Many people, looking for a focus to blame, have taken out their venom on Peter David, bombarding his site with comments, some supportive, some abusive, and pretty much chewing up computer cycles. This has required moving up a planned migration and upgrade to the site, and there’s nothing like doing an upgrade while a comment storm is going on.

(Incidentally, this person is one of the more obnoxious pinheads I’ve come across in a while, whose argument seems to distill to "I was rude to someone I stole things from, so he took back what I’d rightfully stolen, I think, and this makes him a bad man". I suspect this person felt that the three bears had no right to chase Goldilocks away, let alone eat her– especially since she didn’t like two-thirds of the porridge that she ate.)
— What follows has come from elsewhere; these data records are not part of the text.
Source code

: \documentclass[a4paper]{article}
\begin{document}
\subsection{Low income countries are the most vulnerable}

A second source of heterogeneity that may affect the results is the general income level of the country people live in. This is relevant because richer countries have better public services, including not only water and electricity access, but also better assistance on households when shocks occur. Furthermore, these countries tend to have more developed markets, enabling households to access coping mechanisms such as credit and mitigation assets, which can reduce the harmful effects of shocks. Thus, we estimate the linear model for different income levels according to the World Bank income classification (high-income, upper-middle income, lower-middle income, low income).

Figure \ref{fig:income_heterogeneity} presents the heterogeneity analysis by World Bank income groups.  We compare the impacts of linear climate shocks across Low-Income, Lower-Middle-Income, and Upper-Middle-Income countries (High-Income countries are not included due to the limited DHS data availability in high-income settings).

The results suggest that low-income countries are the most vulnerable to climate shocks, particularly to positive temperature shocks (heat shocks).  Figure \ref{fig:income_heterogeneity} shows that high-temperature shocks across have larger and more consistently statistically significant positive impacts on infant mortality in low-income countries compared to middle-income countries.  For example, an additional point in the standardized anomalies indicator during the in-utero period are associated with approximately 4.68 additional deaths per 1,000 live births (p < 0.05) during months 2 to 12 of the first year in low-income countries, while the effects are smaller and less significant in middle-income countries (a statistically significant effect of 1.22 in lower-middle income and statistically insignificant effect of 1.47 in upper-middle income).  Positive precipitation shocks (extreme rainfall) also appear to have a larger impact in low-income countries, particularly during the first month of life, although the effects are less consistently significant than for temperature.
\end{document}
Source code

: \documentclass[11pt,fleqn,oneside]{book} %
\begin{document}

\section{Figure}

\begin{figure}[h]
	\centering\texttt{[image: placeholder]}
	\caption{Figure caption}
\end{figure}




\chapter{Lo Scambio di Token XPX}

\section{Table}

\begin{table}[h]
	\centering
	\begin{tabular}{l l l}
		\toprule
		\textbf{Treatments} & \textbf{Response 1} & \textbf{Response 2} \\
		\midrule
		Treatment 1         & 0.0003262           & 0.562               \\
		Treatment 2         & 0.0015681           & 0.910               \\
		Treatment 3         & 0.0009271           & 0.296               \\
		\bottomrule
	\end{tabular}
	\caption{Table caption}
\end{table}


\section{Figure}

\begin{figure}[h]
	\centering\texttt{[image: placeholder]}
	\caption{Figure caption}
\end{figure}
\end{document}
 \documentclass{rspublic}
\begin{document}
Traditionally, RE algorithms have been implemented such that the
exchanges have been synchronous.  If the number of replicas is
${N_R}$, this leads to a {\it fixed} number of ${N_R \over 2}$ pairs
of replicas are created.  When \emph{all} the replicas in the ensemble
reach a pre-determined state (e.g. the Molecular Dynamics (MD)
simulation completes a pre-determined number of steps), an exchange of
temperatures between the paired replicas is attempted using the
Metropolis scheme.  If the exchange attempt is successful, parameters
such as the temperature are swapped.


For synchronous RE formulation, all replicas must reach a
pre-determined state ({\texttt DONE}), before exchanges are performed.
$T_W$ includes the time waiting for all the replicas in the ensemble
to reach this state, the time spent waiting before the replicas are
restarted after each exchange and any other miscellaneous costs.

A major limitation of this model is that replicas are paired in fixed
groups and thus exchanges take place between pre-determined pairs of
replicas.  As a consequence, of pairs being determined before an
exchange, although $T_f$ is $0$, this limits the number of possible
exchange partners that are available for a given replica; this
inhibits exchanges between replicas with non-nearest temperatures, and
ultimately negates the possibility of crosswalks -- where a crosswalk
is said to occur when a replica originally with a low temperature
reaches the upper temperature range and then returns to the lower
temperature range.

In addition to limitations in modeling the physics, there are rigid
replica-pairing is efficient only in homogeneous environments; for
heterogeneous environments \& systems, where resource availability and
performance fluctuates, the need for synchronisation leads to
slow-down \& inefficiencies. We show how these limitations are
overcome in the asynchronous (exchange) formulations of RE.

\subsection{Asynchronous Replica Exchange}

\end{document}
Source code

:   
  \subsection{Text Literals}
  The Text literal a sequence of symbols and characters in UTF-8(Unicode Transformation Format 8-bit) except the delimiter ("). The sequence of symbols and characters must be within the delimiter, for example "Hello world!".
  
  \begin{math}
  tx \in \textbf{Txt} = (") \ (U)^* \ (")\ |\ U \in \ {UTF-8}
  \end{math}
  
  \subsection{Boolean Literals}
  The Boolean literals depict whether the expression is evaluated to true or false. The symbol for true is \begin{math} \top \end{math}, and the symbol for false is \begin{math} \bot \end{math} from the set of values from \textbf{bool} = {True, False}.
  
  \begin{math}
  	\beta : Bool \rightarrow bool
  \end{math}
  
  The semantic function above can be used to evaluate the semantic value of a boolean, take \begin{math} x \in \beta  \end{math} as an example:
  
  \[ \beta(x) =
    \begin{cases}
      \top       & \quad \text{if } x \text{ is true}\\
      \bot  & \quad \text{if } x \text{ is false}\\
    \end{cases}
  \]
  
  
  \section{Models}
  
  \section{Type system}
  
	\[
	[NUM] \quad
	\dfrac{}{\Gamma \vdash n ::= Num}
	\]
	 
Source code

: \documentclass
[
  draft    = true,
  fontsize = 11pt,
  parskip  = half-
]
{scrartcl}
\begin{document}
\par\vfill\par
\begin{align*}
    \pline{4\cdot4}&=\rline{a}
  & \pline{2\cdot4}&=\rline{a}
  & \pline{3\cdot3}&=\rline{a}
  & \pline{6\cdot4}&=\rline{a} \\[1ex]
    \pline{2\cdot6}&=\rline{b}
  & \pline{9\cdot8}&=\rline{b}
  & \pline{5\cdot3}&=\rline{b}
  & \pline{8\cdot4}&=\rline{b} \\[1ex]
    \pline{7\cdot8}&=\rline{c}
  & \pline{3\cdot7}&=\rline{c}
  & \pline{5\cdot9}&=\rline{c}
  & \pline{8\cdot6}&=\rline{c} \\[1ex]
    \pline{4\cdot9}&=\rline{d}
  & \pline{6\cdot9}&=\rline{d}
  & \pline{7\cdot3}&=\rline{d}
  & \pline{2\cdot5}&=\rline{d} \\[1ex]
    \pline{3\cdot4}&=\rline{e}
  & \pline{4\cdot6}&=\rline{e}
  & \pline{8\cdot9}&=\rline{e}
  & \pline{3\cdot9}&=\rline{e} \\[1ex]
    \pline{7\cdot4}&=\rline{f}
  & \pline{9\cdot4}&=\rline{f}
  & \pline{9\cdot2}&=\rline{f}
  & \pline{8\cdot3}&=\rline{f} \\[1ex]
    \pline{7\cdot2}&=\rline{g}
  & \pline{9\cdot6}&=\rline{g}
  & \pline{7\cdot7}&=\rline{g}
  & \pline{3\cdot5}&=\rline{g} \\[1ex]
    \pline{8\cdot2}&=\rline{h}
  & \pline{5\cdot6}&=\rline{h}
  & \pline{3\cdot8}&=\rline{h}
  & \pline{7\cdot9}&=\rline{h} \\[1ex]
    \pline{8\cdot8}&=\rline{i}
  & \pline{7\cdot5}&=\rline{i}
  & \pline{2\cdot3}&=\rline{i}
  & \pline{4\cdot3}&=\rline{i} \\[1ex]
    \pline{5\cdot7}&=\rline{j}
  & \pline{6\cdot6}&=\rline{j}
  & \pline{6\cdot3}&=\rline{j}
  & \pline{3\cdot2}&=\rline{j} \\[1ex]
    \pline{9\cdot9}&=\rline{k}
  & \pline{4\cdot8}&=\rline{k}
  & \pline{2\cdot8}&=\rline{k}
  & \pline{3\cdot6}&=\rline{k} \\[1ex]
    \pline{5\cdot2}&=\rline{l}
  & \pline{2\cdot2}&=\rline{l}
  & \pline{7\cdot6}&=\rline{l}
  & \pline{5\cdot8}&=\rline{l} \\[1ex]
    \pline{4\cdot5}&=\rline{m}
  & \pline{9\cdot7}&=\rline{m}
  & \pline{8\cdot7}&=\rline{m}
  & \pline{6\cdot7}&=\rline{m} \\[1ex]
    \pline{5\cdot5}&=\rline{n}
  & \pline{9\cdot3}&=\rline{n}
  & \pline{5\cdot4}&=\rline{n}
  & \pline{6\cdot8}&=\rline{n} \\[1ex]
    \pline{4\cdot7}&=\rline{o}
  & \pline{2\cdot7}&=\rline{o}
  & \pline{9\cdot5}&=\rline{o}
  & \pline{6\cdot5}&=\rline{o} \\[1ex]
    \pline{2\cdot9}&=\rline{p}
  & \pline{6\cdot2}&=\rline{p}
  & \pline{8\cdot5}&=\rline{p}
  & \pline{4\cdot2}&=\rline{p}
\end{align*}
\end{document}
Further commentary has been brought up by Johanna Draper Carlson and Gail Simone on the "you’re shutting down a free comics site! Bad!" side, Kevin Church and Lisa Fortuner on the "About bloody time" side, and Digital Strips’ Brigid Alverson giving equal time to both.

As for the scans_daily moderators, the best summation seems to be from schmevil. Stubbleupdate has offered to answer questions in an interview; I’ve already sent a list.